Нора подозрительно смотрела ему в лицо, но он был невозмутим. На выпуклых точеных скулах горели красные пятна.
— Что же нам теперь делать?
— А чего ты хочешь? — задал он встречный вопрос.
— Хочу быть с тобой.
— Ну и я хочу того же.
Они немного постояли молча.
— Давай спать, — предложил Герман.
Нора кивнула. Он обнял ее, она не возражала, но когда его губы потянулись к ее губам, отвернулась, уклонившись от поцелуя.
Наконец Александр отвечает на звонок. Нора передает ему приглашение доктора Шадрина, и он, немного подумав, говорит, что не против подъехать к двум часам дня.
— Что у нас сегодня на обед? — задает вопрос в пространство Лера.
— Какая разница, — вздыхает Аркадий. — Лучше договорись с одним из местных святых, чтобы до конца недели постояла хорошая погода.
— С этим лучше к Герману, — отпускает неосторожную шуточку Лера.
Оба тут же подпрыгивают и впиваются друг в друга горящими от злости глазами. Застывшие лица. Плотно сжатые губы.
Вот и накануне они вели себя точно так же.
«Ты должен был позвонить мне», — рычал Аркадий.
«Да? И что бы ты сделал? — ехидничал Герман. — Расправил крылья и прилетел?»
«Не твоя забота, что бы я сделал. Ты должен был позвонить».
«Кому я должен, всем прощаю».
И все в таком духе.
— Беру свои слова обратно! — восклицает Лера с притворным ужасом. — Аркадий, не надо к Герману. Отвернись от него совсем, смотри на меня. — Натянув на груди белую блузку с расстегнутой верхней пуговицей, так что под тонкой тканью обозначаются соски, она поводит плечами, подмигивает Аркадию и кивает на открытую настежь входную дверь, в проеме которой висит москитная сетка. — Помоги мне передвинуть рояль, дорогой. Боюсь, одной мне не справиться.

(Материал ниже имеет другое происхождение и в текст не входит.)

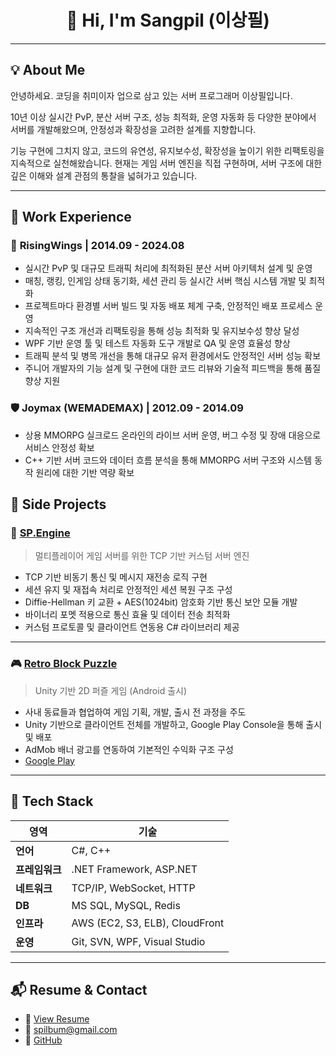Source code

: <h1 align="center">👋 Hi, I'm Sangpil (이상필)</h1>

---

## 💡 About Me
안녕하세요. 코딩을 취미이자 업으로 삼고 있는 서버 프로그래머 이상필입니다.

10년 이상 실시간 PvP, 분산 서버 구조, 성능 최적화, 운영 자동화 등 다양한 분야에서 서버를 개발해왔으며,
안정성과 확장성을 고려한 설계를 지향합니다.

기능 구현에 그치지 않고, 코드의 유연성, 유지보수성, 확장성을 높이기 위한 리팩토링을 지속적으로 실천해왔습니다.
현재는 게임 서버 엔진을 직접 구현하며, 서버 구조에 대한 깊은 이해와 설계 관점의 통찰을 넓혀가고 있습니다.

--- 

## 🏢 Work Experience

### 🪽 **RisingWings | 2014.09 - 2024.08** 
- 실시간 PvP 및 대규모 트래픽 처리에 최적화된 분산 서버 아키텍처 설계 및 운영  
- 매칭, 랭킹, 인게임 상태 동기화, 세션 관리 등 실시간 서버 핵심 시스템 개발 및 최적화  
- 프로젝트마다 환경별 서버 빌드 및 자동 배포 체계 구축, 안정적인 배포 프로세스 운영
- 지속적인 구조 개선과 리팩토링을 통해 성능 최적화 및 유지보수성 향상 달성
- WPF 기반 운영 툴 및 테스트 자동화 도구 개발로 QA 및 운영 효율성 향상  
- 트래픽 분석 및 병목 개선을 통해 대규모 유저 환경에서도 안정적인 서버 성능 확보  
- 주니어 개발자의 기능 설계 및 구현에 대한 코드 리뷰와 기술적 피드백을 통해 품질 향상 지원

### 🛡️ **Joymax (WEMADEMAX) | 2012.09 - 2014.09**
- 상용 MMORPG 실크로드 온라인의 라이브 서버 운영, 버그 수정 및 장애 대응으로 서비스 안정성 확보
- C++ 기반 서버 코드와 데이터 흐름 분석을 통해 MMORPG 서버 구조와 시스템 동작 원리에 대한 기반 역량 확보

## 🚀 Side Projects

### 🧠 [SP.Engine](https://github.com/spilbum/SP.Engine)  
> 멀티플레이어 게임 서버를 위한 TCP 기반 커스텀 서버 엔진

- TCP 기반 비동기 통신 및 메시지 재전송 로직 구현
- 세션 유지 및 재접속 처리로 안정적인 세션 복원 구조 구성
- Diffie-Hellman 키 교환 + AES(1024bit) 암호화 기반 통신 보안 모듈 개발
- 바이너리 포멧 적용으로 통신 효율 및 데이터 전송 최적화
- 커스텀 프로토콜 및 클라이언트 연동용 C# 라이브러리 제공

---

### 🎮 [Retro Block Puzzle](https://github.com/spilbum/RetroBlockPuzzle)  
> Unity 기반 2D 퍼즐 게임 (Android 출시)

- 사내 동료들과 협업하여 게임 기획, 개발, 출시 전 과정을 주도
- Unity 기반으로 클라이언트 전체를 개발하고, Google Play Console을 통해 출시 및 배포
- AdMob 배너 광고를 연동하여 기본적인 수익화 구조 구성
- [Google Play](https://play.google.com/store/apps/details?id=com.lunchlunch.retroblockpuzzle)

---

## 🔧 Tech Stack

| 영역 | 기술 |
|------|------|
| **언어** | C#, C++ |
| **프레임워크** | .NET Framework, ASP.NET |
| **네트워크** | TCP/IP, WebSocket, HTTP |
| **DB** | MS SQL, MySQL, Redis |
| **인프라** | AWS (EC2, S3, ELB), CloudFront |
| **운영** | Git, SVN, WPF, Visual Studio |

---

## 📬 Resume & Contact

- 📄 [View Resume](https://drive.google.com/file/d/1ZPnQyHmkly1svteBi7dNnBm24H-m9n9f/view?usp=drive_link)  
- 📧 spilbum@gmail.com  
- 🔗 [GitHub](https://github.com/spilbum)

Пока они двигают рояль, точнее, шепчутся на кухне, Нора, сидя на перилах, продолжает разглядывать цветы.
Мышка улизнула из лазарета раньше, чем Нора проснулась. Спала она плохо, но этот момент все же пропустила. На ее вопрос, слышал ли он, как уходила Леся, Герман ответил «угу». Повидаться с ней в столовой тоже не удалось. Возможно, она договорилась с кем-нибудь из подруг, чтобы ей принесли завтрак в комнату, или решила сидеть голодной. Прислушавшись к себе, Нора обнаружила, что рада ее отсутствию. Что они могли друг другу сказать? Как теперь вообще встречаться глазами?
Всю ночь Герман пролежал в одной позе — на спине, левую руку запрокинув за голову, правую вытянув вдоль туловища. Глаза его были то открыты, то закрыты. Нора многое отдала бы за возможность узнать о чем он думает. Дважды собиралась задать ему этот вопрос, но так и не собралась, оба раза ей помешал гнев. Она боялась, что не сумеет сдержаться, и вместо разговора получится скандал, тошнотворное выяснение отношений. Между тем лежащий рядом потаскун был так красив, что переполняющие ее эмоции привели к появлению фантазий на тему жесточайших пыток, которым ей хотелось его подвергнуть.
И еще она начала разделять чувства Андрея Кольцова.
Да, именно так.
Время от времени в голове у нее начинал звучать другой голос — голос разума? — вопрошающий: «А какое, собственно, ты имеешь право на этого мужчину? Потаскун или не потаскун, в любом случае он ничего тебе не обещал».
Голос этот Нору слегка подбешивал, и она начинала лихорадочно подбирать аргументы в защиту своего желания распять гаденыша.
«Он говорил, что я лучшая».
«А теперь говорит, что худшая? Наоборот. Когда ты сказала ему, что хочешь быть с ним, он ответил, что хочет того же».
«Зачем же ему понадобилось лезть в постель к этой сопливке?»